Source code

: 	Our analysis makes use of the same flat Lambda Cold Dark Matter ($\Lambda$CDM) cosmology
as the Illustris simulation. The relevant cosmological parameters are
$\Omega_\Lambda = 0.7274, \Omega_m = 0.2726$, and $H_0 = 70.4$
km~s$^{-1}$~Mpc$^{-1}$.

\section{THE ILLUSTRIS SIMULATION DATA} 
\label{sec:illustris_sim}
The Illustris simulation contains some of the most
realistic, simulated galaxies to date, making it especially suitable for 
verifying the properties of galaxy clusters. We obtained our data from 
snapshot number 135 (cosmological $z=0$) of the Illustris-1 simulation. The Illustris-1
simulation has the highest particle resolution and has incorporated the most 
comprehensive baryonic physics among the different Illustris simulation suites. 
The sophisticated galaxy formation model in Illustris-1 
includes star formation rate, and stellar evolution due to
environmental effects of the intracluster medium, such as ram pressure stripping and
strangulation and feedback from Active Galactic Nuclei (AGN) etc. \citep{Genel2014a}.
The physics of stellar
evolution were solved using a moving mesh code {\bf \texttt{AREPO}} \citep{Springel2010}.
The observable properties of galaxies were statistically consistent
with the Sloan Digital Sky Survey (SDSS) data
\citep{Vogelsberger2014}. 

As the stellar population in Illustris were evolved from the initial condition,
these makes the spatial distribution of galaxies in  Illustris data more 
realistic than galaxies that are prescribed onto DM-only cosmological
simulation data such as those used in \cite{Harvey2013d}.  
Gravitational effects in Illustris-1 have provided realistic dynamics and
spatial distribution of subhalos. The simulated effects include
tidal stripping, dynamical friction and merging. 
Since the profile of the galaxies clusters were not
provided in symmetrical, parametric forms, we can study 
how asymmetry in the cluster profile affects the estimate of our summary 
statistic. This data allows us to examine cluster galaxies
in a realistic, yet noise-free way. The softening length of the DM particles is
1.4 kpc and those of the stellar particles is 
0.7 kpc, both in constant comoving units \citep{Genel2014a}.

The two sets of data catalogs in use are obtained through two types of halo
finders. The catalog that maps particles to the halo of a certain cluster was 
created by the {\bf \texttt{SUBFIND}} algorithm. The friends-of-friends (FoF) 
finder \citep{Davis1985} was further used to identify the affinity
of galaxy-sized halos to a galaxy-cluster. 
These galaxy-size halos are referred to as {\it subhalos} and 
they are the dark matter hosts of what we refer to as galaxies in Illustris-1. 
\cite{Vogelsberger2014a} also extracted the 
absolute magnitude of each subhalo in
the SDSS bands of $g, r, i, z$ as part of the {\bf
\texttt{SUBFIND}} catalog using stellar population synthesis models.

§

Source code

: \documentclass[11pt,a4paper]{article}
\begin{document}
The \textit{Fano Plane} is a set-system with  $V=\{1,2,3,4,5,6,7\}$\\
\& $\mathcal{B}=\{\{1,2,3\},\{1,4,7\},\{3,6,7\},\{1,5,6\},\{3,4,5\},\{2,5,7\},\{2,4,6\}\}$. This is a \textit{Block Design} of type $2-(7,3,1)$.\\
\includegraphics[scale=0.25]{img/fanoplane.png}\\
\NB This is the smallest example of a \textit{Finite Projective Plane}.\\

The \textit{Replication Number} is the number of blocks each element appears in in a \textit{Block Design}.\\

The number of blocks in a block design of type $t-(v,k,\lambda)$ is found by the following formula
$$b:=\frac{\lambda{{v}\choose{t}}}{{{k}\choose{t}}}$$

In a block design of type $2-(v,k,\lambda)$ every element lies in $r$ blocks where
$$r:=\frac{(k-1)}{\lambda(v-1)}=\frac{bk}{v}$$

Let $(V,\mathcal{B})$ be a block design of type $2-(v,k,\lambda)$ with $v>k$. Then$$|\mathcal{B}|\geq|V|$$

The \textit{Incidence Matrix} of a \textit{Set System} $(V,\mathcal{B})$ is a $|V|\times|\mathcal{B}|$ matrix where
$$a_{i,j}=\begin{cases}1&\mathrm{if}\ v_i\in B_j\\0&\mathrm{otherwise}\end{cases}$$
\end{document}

§

→ Task details:
For every line above that has "where" in it, copy the line.

→ Written solution:
In a block design of type $2-(v,k,\lambda)$ every element lies in $r$ blocks where
The \textit{Incidence Matrix} of a \textit{Set System} $(V,\mathcal{B})$ is a $|V|\times|\mathcal{B}|$ matrix where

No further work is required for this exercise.